* PROBLEM TO SOLVE: Only the lines with "silver" in the entries below belong in the answer; please copy them.

[Items from a dataset]
****

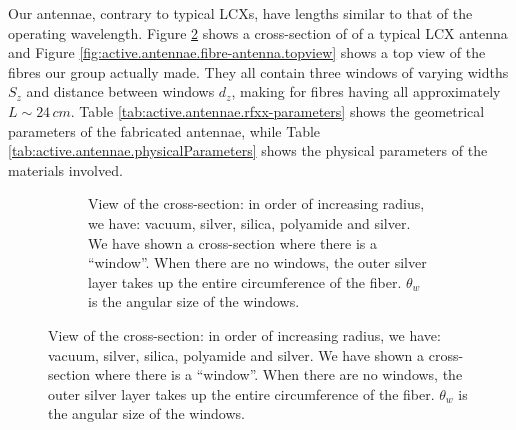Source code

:Our antennae, contrary to typical LCXs, have lengths similar to that of the operating
wavelength. Figure \ref{fig:active.antennae.fibre-antenna.xsection} shows a cross-section of
of a typical LCX antenna and Figure \ref{fig:active.antennae.fibre-antenna.topview} shows
a top view of the fibres our group actually made. They all contain three windows of varying
widths $S_z$ and distance between windows $d_z$, making for fibres having all approximately
$L\sim24\,\unit{cm}$. Table \ref{tab:active.antennae.rfxx-parameters} shows the geometrical parameters
of the fabricated antennae, while Table \ref{tab:active.antennae.physicalParameters} shows the 
physical parameters of the materials involved. 

\begin{figure}
  \centering
  \begin{subfigure}[b]{\textwidth}
    \centering
   \vspace{0.25cm}
   \caption{View of the cross-section: in order of increasing radius, we have: vacuum, silver, silica, polyamide and silver.
	    We have shown a cross-section where there is a ``window''. When there are no windows, 
	    the outer silver layer takes up the entire circumference of the fiber.
	    $\theta_w$ is the angular size of the windows.}
   \label{fig:active.antennae.fibre-antenna.xsection}
  \end{subfigure}
  

\end{figure}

****

* ANSWER BOX:
   \caption{View of the cross-section: in order of increasing radius, we have: vacuum, silver, silica, polyamide and silver.
	    the outer silver layer takes up the entire circumference of the fiber.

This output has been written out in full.